As with most things, managing media is about experiencing everything in moderation, said Alexis Powell-Howard, M.A., psychotherapist, TEDx speaker and managing director at Fortis Therapy & Training, based in Lincolnshire, England. In other words, manage the time you spend on social media by limiting screen time and filtering what you see.
"Consume information about things you are interested in or curious about, follow people who make you feel good about yourself or who share similar values to you, and unfollow or block accounts and news topics that you know cause you stress or worry," she said.
Powell-Howard stressed that it's all about creating digital boundaries to protect your peace, just as you would in the physical world.
Skinner added that if you compare yourself to others on social media, one way to counteract the tendency is through a quick mindfulness practice. She offered three simple steps for what to do when you find yourself getting stressed out online:
- Take a moment and put down your phone. If you're sitting in a chair, ground your feet fully on the floor and bring your attention to your breath.

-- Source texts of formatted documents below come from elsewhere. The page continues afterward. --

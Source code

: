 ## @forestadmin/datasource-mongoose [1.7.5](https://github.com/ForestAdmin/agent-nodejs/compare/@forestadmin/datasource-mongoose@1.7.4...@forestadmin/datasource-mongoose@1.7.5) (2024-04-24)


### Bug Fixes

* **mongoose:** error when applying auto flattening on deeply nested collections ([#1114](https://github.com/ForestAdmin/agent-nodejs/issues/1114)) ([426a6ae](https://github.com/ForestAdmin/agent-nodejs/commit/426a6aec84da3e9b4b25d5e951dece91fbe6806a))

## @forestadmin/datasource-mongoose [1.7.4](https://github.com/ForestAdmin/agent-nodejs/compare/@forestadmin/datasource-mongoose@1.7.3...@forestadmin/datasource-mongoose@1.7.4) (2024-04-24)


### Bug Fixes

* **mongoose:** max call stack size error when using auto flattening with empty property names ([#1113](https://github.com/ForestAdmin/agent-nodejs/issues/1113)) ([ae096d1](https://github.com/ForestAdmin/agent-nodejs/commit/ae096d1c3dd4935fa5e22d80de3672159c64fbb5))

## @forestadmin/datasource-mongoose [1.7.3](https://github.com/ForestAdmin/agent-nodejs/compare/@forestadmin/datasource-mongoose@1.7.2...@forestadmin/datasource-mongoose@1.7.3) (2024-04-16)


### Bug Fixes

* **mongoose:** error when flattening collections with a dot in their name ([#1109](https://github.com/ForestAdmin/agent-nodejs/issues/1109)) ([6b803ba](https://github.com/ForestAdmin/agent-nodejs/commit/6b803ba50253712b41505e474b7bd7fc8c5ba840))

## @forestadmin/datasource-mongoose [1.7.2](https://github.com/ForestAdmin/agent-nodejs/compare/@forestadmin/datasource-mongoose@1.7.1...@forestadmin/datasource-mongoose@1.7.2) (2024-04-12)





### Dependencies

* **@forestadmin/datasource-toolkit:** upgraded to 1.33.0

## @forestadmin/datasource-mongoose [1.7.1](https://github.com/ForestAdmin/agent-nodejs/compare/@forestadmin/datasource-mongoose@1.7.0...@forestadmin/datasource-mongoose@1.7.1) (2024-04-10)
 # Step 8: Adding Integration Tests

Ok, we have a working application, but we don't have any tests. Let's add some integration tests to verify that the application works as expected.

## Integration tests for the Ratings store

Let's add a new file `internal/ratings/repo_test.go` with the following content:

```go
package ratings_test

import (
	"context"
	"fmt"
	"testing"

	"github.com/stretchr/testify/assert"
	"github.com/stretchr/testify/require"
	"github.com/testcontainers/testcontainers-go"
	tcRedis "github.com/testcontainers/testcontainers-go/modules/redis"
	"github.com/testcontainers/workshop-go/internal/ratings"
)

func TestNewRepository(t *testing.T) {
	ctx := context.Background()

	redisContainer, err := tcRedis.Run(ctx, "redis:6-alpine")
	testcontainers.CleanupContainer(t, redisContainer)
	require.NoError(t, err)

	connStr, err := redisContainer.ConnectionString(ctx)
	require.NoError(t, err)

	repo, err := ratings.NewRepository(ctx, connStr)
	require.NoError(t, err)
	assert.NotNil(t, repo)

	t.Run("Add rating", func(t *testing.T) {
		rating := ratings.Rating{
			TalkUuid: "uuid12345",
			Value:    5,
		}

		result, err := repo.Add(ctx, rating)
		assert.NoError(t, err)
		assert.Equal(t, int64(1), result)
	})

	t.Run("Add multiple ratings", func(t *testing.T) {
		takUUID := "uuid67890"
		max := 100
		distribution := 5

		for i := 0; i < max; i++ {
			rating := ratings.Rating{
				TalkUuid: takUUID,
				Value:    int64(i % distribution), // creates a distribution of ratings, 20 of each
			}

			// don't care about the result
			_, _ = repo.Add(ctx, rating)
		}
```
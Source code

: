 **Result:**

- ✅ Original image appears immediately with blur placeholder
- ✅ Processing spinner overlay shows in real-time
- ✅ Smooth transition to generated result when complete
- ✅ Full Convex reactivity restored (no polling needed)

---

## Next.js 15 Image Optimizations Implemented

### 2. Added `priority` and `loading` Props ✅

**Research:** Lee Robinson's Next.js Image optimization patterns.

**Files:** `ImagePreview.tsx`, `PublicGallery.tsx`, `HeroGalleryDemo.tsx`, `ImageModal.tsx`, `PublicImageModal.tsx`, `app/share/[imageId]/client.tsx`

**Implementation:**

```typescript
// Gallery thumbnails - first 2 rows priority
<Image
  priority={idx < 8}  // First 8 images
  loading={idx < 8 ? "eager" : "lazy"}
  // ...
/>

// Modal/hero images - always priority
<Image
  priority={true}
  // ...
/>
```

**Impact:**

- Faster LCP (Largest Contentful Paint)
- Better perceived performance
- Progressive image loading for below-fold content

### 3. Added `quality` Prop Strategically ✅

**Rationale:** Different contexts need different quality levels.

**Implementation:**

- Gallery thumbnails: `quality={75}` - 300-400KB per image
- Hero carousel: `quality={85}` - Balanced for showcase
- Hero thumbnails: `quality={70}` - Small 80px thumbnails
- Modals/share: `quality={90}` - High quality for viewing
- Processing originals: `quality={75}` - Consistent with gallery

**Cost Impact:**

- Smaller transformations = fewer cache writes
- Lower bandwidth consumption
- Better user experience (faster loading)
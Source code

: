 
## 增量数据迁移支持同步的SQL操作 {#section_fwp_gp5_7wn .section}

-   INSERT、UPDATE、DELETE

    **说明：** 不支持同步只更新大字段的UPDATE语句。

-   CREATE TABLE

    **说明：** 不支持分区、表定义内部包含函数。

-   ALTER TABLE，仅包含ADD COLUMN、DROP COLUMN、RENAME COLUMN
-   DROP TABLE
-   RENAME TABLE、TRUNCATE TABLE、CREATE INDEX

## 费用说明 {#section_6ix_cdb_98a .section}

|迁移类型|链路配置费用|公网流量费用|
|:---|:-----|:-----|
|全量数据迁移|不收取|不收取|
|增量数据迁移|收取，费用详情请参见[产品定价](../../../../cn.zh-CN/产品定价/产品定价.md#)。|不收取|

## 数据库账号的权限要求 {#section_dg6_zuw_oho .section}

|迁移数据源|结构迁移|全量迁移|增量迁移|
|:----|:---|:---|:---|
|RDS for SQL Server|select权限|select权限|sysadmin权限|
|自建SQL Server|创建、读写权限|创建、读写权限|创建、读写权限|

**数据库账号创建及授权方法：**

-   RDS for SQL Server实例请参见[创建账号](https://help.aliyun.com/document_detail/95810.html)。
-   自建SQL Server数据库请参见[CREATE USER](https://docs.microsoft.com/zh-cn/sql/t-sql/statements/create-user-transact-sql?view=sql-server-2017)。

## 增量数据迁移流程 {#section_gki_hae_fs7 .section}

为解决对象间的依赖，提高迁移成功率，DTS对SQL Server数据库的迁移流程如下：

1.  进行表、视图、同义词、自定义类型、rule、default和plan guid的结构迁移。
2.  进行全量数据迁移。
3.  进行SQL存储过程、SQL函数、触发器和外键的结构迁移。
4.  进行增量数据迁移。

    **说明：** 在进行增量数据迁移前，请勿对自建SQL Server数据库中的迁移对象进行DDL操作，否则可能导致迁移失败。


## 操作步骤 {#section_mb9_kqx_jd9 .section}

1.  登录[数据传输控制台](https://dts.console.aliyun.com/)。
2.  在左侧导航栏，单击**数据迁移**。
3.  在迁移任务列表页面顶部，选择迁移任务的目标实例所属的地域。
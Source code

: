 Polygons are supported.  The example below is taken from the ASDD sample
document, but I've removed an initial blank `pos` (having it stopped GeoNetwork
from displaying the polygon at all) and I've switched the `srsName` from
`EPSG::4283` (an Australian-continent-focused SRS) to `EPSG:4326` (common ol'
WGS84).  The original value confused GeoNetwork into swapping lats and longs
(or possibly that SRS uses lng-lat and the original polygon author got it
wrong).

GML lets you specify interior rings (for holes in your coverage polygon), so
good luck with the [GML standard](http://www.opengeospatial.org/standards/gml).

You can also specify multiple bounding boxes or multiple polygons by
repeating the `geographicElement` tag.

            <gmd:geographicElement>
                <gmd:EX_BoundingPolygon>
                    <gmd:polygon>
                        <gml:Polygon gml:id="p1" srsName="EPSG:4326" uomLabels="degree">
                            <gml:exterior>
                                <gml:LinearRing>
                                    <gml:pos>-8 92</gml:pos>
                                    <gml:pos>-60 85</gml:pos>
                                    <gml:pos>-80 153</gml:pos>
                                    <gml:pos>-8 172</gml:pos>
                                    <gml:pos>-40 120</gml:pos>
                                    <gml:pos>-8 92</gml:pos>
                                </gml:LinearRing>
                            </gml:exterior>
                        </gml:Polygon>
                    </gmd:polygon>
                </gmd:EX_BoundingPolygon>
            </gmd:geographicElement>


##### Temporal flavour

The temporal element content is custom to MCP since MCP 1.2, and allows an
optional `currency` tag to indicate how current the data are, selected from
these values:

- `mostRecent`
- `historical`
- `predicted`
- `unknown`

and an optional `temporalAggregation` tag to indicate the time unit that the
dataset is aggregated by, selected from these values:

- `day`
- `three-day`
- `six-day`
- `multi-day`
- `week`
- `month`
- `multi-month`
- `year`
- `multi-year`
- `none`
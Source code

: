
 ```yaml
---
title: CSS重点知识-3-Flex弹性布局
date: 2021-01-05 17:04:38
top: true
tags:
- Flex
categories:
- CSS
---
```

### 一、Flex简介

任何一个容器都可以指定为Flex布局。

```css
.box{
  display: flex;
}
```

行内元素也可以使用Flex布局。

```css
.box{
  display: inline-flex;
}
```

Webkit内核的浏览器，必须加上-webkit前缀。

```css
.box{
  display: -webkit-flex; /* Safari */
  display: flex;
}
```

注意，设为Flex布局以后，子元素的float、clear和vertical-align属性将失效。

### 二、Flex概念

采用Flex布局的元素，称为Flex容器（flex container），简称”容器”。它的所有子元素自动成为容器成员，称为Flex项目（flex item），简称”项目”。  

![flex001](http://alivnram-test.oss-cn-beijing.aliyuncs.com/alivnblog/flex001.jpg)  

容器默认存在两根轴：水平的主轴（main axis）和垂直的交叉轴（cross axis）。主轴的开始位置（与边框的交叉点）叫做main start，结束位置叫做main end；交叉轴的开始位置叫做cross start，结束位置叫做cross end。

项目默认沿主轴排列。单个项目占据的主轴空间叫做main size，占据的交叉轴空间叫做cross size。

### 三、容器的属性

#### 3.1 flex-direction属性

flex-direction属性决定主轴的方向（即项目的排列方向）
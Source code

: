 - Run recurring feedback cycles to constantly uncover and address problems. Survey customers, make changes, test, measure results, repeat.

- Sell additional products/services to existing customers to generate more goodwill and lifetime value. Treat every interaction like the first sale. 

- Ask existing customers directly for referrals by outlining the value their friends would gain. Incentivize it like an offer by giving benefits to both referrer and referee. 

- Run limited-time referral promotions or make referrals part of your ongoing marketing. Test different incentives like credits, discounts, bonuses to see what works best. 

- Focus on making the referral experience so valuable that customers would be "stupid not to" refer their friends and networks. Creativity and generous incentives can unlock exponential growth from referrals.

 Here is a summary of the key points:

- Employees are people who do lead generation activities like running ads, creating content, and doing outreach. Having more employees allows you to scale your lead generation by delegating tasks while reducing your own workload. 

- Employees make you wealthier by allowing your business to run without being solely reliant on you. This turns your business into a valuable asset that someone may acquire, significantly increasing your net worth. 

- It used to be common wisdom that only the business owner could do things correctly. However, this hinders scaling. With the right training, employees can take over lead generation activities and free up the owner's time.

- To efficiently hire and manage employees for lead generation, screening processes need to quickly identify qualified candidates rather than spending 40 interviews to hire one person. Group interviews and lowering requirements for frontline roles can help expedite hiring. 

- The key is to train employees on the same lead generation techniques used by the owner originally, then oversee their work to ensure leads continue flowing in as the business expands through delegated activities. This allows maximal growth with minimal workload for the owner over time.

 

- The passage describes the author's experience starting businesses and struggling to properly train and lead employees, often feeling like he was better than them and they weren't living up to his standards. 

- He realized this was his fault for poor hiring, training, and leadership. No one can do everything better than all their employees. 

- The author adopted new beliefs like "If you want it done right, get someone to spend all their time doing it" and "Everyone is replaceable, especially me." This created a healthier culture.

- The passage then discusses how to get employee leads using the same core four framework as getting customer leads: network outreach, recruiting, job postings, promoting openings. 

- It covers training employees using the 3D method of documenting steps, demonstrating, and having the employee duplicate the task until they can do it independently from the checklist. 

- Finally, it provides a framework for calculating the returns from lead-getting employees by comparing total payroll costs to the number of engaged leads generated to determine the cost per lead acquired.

- Then ask yourself: "What three things am I grateful for right now?" This could be something as simple as the ability to breathe fully and deeply or your energy levels. Or perhaps you're thankful for the people in your life or your opportunities in the coming day. Whatever it is, take a moment to remind yourself what's important to you.
- Then take a few final deep breaths, accompanied by a quick stretch, and continue with your day.
The goal of this "centering" mindfulness practice, Skinner explained, is not to prevent the comparison tendency but to create some space when it does happen. You can use this space to bring yourself back into your own life and to remind yourself of the depth of your own experience.